Below are lines of data; restate word for word those running from the line containing "der Teller, den" to the line containing "wird mirs morgen", inclusive, and no others.
[[ Materials provided, beginning ]]
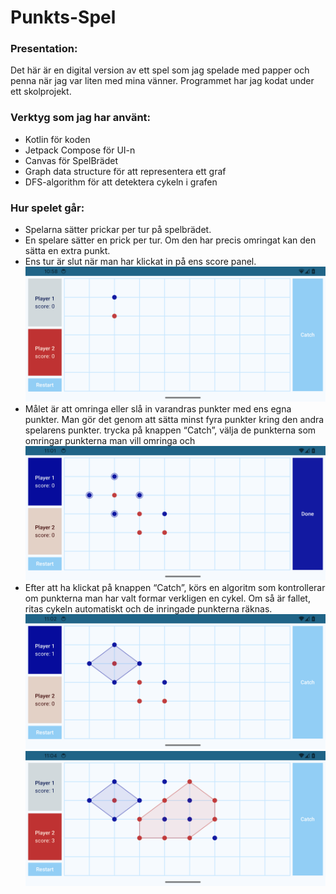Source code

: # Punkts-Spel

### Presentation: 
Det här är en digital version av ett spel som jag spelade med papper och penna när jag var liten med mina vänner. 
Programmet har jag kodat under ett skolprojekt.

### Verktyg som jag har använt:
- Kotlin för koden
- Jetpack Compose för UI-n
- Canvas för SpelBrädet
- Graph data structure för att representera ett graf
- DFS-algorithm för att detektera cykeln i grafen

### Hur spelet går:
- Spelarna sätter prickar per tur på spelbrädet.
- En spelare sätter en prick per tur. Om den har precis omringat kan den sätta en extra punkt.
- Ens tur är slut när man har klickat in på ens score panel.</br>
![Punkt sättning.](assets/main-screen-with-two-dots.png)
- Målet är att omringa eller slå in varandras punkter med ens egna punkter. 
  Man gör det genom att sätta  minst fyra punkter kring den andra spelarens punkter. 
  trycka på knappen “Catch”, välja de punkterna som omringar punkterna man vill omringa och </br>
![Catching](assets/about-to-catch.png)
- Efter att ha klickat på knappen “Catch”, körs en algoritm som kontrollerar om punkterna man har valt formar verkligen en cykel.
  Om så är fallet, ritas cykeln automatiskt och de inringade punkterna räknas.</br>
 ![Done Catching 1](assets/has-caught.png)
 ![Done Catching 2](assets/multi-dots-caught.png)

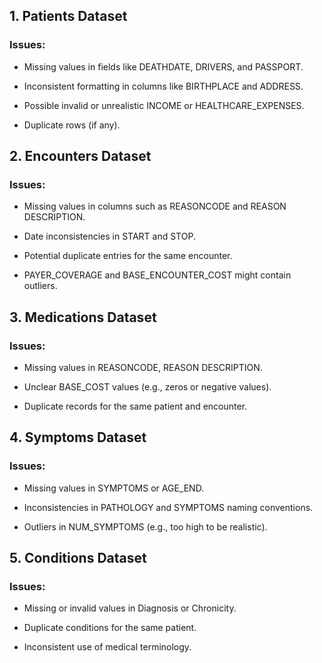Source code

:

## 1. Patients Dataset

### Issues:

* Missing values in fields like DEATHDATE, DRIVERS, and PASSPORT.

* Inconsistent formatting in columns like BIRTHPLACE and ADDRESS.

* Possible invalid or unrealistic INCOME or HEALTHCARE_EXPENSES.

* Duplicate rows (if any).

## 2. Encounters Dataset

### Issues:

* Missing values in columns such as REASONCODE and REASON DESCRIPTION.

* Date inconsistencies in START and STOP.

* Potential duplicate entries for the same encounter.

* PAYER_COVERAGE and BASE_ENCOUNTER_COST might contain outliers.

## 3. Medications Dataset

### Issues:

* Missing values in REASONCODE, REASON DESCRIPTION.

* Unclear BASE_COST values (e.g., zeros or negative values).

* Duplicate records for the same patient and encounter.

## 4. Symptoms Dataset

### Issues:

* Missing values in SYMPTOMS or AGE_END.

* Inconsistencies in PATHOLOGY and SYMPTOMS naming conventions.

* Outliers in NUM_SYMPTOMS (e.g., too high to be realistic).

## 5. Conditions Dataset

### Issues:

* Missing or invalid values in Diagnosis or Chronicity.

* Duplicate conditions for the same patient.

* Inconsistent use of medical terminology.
[[ Materials provided, end ]]
[[ Materials provided, beginning ]]
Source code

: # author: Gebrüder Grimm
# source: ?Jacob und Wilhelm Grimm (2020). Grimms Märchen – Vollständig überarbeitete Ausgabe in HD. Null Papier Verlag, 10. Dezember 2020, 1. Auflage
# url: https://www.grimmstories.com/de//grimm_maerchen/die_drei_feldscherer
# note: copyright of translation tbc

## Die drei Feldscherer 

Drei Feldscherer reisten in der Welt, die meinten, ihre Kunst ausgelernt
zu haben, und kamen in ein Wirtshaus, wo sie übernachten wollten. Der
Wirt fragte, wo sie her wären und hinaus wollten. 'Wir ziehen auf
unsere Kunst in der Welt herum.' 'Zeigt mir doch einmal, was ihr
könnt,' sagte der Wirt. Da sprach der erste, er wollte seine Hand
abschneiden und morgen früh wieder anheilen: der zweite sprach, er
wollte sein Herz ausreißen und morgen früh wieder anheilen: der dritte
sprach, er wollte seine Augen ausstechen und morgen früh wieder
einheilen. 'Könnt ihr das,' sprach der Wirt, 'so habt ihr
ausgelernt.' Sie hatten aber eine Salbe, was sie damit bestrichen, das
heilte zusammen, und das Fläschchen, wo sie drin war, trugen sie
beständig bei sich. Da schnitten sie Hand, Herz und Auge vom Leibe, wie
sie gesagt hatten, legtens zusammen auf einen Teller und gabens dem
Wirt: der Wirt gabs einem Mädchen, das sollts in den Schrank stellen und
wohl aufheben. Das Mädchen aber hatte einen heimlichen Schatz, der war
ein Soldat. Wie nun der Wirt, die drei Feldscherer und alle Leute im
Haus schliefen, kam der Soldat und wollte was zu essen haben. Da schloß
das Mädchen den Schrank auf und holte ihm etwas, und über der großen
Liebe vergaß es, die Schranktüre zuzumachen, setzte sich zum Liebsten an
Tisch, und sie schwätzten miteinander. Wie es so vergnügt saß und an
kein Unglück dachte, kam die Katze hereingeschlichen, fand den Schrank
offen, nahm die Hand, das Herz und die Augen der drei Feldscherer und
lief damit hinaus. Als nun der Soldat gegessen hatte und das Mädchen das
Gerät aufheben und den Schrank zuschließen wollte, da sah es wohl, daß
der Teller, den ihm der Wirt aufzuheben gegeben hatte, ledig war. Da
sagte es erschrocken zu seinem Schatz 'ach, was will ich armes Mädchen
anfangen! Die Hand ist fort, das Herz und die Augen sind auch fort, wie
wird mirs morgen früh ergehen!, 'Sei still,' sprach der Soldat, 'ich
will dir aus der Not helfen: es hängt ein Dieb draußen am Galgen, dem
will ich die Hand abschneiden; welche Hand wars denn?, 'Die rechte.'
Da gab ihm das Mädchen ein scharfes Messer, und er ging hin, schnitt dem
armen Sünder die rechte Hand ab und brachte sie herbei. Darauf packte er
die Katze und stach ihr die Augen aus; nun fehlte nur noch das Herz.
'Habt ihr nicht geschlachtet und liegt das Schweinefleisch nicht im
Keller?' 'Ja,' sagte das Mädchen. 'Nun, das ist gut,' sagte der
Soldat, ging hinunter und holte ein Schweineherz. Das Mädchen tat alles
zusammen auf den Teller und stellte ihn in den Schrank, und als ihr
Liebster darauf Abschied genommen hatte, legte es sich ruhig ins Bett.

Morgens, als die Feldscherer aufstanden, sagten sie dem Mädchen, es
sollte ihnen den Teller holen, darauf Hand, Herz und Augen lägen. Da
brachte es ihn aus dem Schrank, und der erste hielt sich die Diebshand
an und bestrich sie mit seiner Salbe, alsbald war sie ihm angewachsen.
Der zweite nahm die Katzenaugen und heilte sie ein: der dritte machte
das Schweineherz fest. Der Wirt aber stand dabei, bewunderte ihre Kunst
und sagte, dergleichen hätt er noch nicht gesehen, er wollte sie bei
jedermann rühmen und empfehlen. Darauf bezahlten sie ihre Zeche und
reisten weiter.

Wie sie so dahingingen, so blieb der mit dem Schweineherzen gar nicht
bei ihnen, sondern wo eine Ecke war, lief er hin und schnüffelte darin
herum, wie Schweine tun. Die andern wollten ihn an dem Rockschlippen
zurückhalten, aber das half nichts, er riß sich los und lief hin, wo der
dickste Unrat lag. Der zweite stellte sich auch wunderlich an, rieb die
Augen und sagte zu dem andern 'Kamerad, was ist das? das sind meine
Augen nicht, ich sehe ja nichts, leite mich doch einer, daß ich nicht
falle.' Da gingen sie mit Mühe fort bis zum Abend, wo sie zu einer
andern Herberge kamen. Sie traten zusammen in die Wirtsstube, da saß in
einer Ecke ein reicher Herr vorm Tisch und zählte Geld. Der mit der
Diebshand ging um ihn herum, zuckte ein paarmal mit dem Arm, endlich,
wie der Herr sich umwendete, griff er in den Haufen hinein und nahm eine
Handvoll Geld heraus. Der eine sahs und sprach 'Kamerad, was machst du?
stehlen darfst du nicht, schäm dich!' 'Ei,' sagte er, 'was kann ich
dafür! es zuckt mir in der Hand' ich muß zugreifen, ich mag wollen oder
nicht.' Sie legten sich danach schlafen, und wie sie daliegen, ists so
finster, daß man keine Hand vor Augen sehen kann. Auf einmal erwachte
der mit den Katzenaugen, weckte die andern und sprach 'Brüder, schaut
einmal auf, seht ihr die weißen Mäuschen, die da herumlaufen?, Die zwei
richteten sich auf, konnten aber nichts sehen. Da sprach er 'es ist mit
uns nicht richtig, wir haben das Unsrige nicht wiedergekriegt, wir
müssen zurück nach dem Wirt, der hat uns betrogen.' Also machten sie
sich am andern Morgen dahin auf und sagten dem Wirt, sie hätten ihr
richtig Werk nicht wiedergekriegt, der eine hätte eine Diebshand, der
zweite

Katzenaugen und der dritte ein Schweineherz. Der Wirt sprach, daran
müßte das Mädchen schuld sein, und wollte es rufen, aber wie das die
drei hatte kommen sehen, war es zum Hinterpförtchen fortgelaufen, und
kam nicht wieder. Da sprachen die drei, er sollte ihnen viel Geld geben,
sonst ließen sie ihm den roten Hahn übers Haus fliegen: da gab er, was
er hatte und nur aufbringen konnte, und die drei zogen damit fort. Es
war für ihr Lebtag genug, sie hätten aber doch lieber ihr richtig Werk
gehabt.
[[ Materials provided, end ]]
● **Expected answer**
der Teller, den ihm der Wirt aufzuheben gegeben hatte, ledig war. Da
sagte es erschrocken zu seinem Schatz 'ach, was will ich armes Mädchen
anfangen! Die Hand ist fort, das Herz und die Augen sind auch fort, wie
wird mirs morgen früh ergehen!, 'Sei still,' sprach der Soldat, 'ich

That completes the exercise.